Important information - the value of investments and the income from them can go down as well as up, so you may get back less than you invest.

With food inflation having fallen to its lowest level in two years, that could be a game-changer for the supermarket giants. So too could the eventual trickle-down effect of more-money-in-people’s-pockets on the budget airline industry. So can investors in the likes of Tesco, Sainsbury’s and easyJet hope to see the start of promising green shoots of growth this spring?

Here is a round-up of some of the stocks to keep an eye on in April as these companies issue their latest results or trading updates.

This is not a recommendation to buy or sell these investments and is purely insight into some of the companies that will be announcing results this month.


From the moment they arrived on these shores, the big five supermarket chains knew the German discounters Aldi and Lidl were going to be a problem. And sure enough, the battle for dominance of the lucrative grocery sector has been waging for years. The push and pull for customers has played out most fiercely during the cost-of-living crisis.

But Tesco, Sainsbury’s, Asda, Morrison’s and Waitrose - and now also arguably a sixth player, M&S - have all held their own, to some extent. Annoyingly for all of them though, so too have Aldi and Lidl.

The thorn-in-the-side that the German discounters have now long been, will have just irritated Tesco, the largest of the UK’s supermarkets once again. Tesco has received a ruling to stop using its Clubcard logo in its current form. That is because it was found to infringe Lidl’s trademark use of a yellow circle on a blue square; a ruling that will be simultaneously galling, embarrassing and costly for Tesco.

But is the ongoing battle with the German discounters anything more than an annoyance? For consumers it has arguably been beneficial; forcing the big players to sharpen their game by reducing prices in a bid to retain or even gain customers. For the likes of Tesco, as the UK’s number one grocer, with the positioning, branding and buying power to go head-to-head with ease, it hasn’t proved too much of a challenge.

In its new year trading statement Tesco revealed it now has a 27.9% share of the supermarket sector in the UK. Online it has seen its dominance strengthen too, taking a 35% share of the grocery market.
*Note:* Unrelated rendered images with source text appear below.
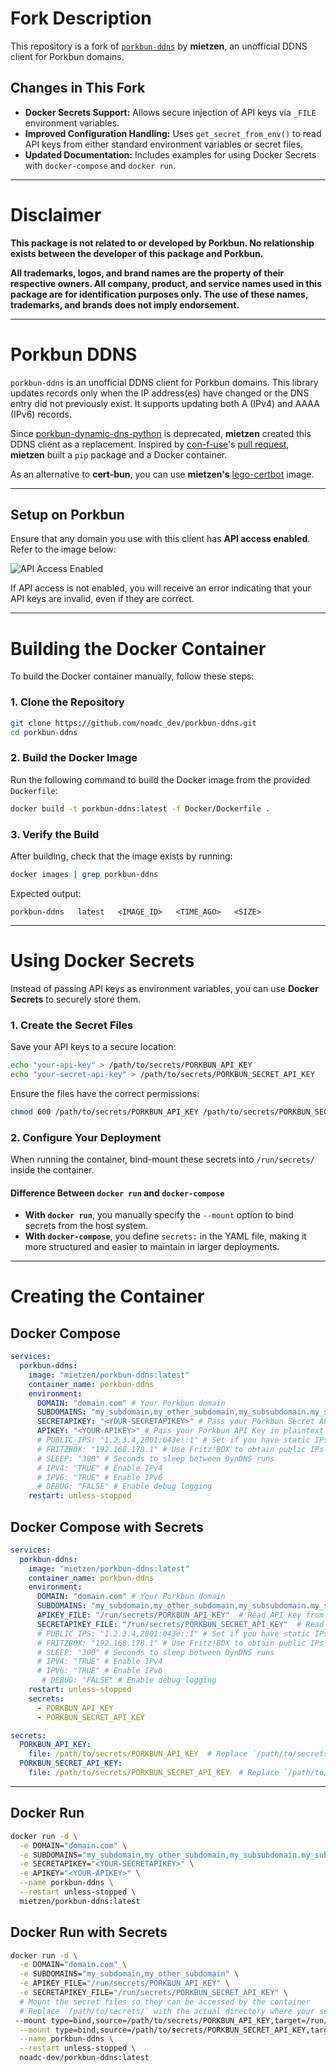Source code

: # Fork Description

This repository is a fork of [`porkbun-ddns`](https://github.com/mietzen/porkbun-ddns) by **mietzen**, an unofficial DDNS client for Porkbun domains.

## Changes in This Fork

- **Docker Secrets Support:** Allows secure injection of API keys via `_FILE` environment variables.
- **Improved Configuration Handling:** Uses `get_secret_from_env()` to read API keys from either standard environment variables or secret files.
- **Updated Documentation:** Includes examples for using Docker Secrets with `docker-compose` and `docker run`.

---

# Disclaimer

**This package is not related to or developed by Porkbun. No relationship exists between the developer of this package and Porkbun.**

**All trademarks, logos, and brand names are the property of their respective owners. All company, product, and service names used in this package are for identification purposes only. The use of these names, trademarks, and brands does not imply endorsement.**

---

# Porkbun DDNS

`porkbun-ddns` is an unofficial DDNS client for Porkbun domains. This library updates records only when the IP address(es) have changed or the DNS entry did not previously exist. It supports updating both A (IPv4) and AAAA (IPv6) records.

Since [porkbun-dynamic-dns-python](https://github.com/porkbundomains/porkbun-dynamic-dns-python) is deprecated, **mietzen** created this DDNS client as a replacement. Inspired by [con-f-use](https://github.com/con-f-use)'s [pull request](https://github.com/porkbundomains/porkbun-dynamic-dns-python/pull/6), **mietzen** built a `pip` package and a Docker container.

As an alternative to **cert-bun**, you can use **mietzen's** [lego-certbot](https://github.com/mietzen/lego-certbot) image.

---

## Setup on Porkbun

Ensure that any domain you use with this client has **API access enabled**. Refer to the image below:

![API Access Enabled](API_Access_Enabled.png)

If API access is not enabled, you will receive an error indicating that your API keys are invalid, even if they are correct.

---

# Building the Docker Container

To build the Docker container manually, follow these steps:

### 1. Clone the Repository

```sh
git clone https://github.com/noadc_dev/porkbun-ddns.git
cd porkbun-ddns
```

### 2. Build the Docker Image

Run the following command to build the Docker image from the provided `Dockerfile`:

```sh
docker build -t porkbun-ddns:latest -f Docker/Dockerfile .
```

### 3. Verify the Build

After building, check that the image exists by running:

```sh
docker images | grep porkbun-ddns
```

Expected output:

```
porkbun-ddns   latest   <IMAGE_ID>   <TIME_AGO>   <SIZE>
```

---

# Using Docker Secrets

Instead of passing API keys as environment variables, you can use **Docker Secrets** to securely store them.

### 1. Create the Secret Files

Save your API keys to a secure location:

```sh
echo "your-api-key" > /path/to/secrets/PORKBUN_API_KEY
echo "your-secret-api-key" > /path/to/secrets/PORKBUN_SECRET_API_KEY
```

Ensure the files have the correct permissions:

```sh
chmod 600 /path/to/secrets/PORKBUN_API_KEY /path/to/secrets/PORKBUN_SECRET_API_KEY
```

### 2. Configure Your Deployment

When running the container, bind-mount these secrets into `/run/secrets/` inside the container.

#### Difference Between `docker run` and `docker-compose`

- **With `docker run`**, you manually specify the `--mount` option to bind secrets from the host system.
- **With `docker-compose`**, you define `secrets:` in the YAML file, making it more structured and easier to maintain in larger deployments.

---

# Creating the Container

## Docker Compose

```yaml
services:
  porkbun-ddns:
    image: "mietzen/porkbun-ddns:latest"
    container_name: porkbun-ddns
    environment:
      DOMAIN: "domain.com" # Your Porkbun domain
      SUBDOMAINS: "my_subdomain,my_other_subdomain,my_subsubdomain.my_subdomain" # Subdomains, separated by commas. Can be left empty.
      SECRETAPIKEY: "<YOUR-SECRETAPIKEY>" # Pass your Porkbun Secret API Key in plaintext
      APIKEY: "<YOUR-APIKEY>" # Pass your Porkbun API Key in plaintext
      # PUBLIC_IPS: "1.2.3.4,2001:043e::1" # Set if you have static IPs
      # FRITZBOX: "192.168.178.1" # Use Fritz!BOX to obtain public IPs
      # SLEEP: "300" # Seconds to sleep between DynDNS runs
      # IPV4: "TRUE" # Enable IPv4
      # IPV6: "TRUE" # Enable IPv6
      # DEBUG: "FALSE" # Enable debug logging
    restart: unless-stopped
```

## Docker Compose with Secrets

```yaml
services:
  porkbun-ddns:
    image: "mietzen/porkbun-ddns:latest"
    container_name: porkbun-ddns
    environment:
      DOMAIN: "domain.com" # Your Porkbun domain
      SUBDOMAINS: "my_subdomain,my_other_subdomain,my_subsubdomain.my_subdomain"  # Subdomains, separated by commas. Can be left empty.
      APIKEY_FILE: "/run/secrets/PORKBUN_API_KEY"  # Read API key from Docker secret
      SECRETAPIKEY_FILE: "/run/secrets/PORKBUN_SECRET_API_KEY"  # Read secret API key from Docker secret
      # PUBLIC_IPS: "1.2.3.4,2001:043e::1" # Set if you have static IPs
      # FRITZBOX: "192.168.178.1" # Use Fritz!BOX to obtain public IPs
      # SLEEP: "300" # Seconds to sleep between DynDNS runs
      # IPV4: "TRUE" # Enable IPv4
      # IPV6: "TRUE" # Enable IPv6
       # DEBUG: "FALSE" # Enable debug logging
    restart: unless-stopped
    secrets:
      - PORKBUN_API_KEY
      - PORKBUN_SECRET_API_KEY

secrets:
  PORKBUN_API_KEY:
    file: /path/to/secrets/PORKBUN_API_KEY  # Replace `/path/to/secrets/` with the actual directory where your secrets are stored. 
  PORKBUN_SECRET_API_KEY:
    file: /path/to/secrets/PORKBUN_SECRET_API_KEY  # Replace `/path/to/secrets/` with the actual directory where your secrets are stored. 
```

---

## Docker Run

```sh
docker run -d \
  -e DOMAIN="domain.com" \
  -e SUBDOMAINS="my_subdomain,my_other_subdomain,my_subsubdomain.my_subdomain" \
  -e SECRETAPIKEY="<YOUR-SECRETAPIKEY>" \
  -e APIKEY="<YOUR-APIKEY>" \
  --name porkbun-ddns \
  --restart unless-stopped \
  mietzen/porkbun-ddns:latest
```

## Docker Run with Secrets

```sh
docker run -d \
  -e DOMAIN="domain.com" \
  -e SUBDOMAINS="my_subdomain,my_other_subdomain" \
  -e APIKEY_FILE="/run/secrets/PORKBUN_API_KEY" \
  -e SECRETAPIKEY_FILE="/run/secrets/PORKBUN_SECRET_API_KEY" \
  # Mount the secret files so they can be accessed by the container
  # Replace `/path/to/secrets/` with the actual directory where your secrets are stored. 
 --mount type=bind,source=/path/to/secrets/PORKBUN_API_KEY,target=/run/secrets/PORKBUN_API_KEY,readonly \
  --mount type=bind,source=/path/to/secrets/PORKBUN_SECRET_API_KEY,target=/run/secrets/PORKBUN_SECRET_API_KEY,readonly \
  --name porkbun-ddns \
  --restart unless-stopped \
  noadc-dev/porkbun-ddns:latest
```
Christmas and third quarter trading generated online sales growth of 11.5%, topping the 10% growth it achieved in the first half of the current financial year; proving that its number one spot is being cemented not eroded.

Even despite the cost-of-living crisis, like-for-like sales increased by 6.4% in the 19 weeks to 6 January. This prompted an increase in the company’s financial guidance for the year. It now expects adjusted retail operating profits of around £2.8bn, against a previous forecast of between £2.6bn and £2.7bn.

The fact that grocery inflation has fallen to its lowest level in two years, changes the game significantly. While squeezed shoppers may not have felt the benefits yet, with inflation and most notably food price inflation falling significantly, shoppers will gradually notice an improvement in their spending power and start to become less price conscious.

This will give retailers the opportunity to raise prices and increase profit margins. And that will please Tesco. Its sheer size and its market positioning means no-frills operators, that offer little more than low prices, are unlikely to steal its crown.

The offloading of most of its banking business to Barclays for £600m will be welcomed by shareholders. The push into financial services that Tesco and other supermarket chains did back in the 1990s, on the assumption that they could win significant market share relatively cheaply, has increasingly proven to be incorrect.

Barclays will take on Tesco Bank’s credit cards and unsecured personal loans, totalling about £8.3bn of lending balances. It has also signed a 10-year distribution deal to sell financial products under the Tesco brand. As part of the agreement, Tesco will keep its insurance, ATMs, travel money and gift card operations, which it described as “capital-light”, profitable businesses with a strong connection to Tesco’s core retail offer.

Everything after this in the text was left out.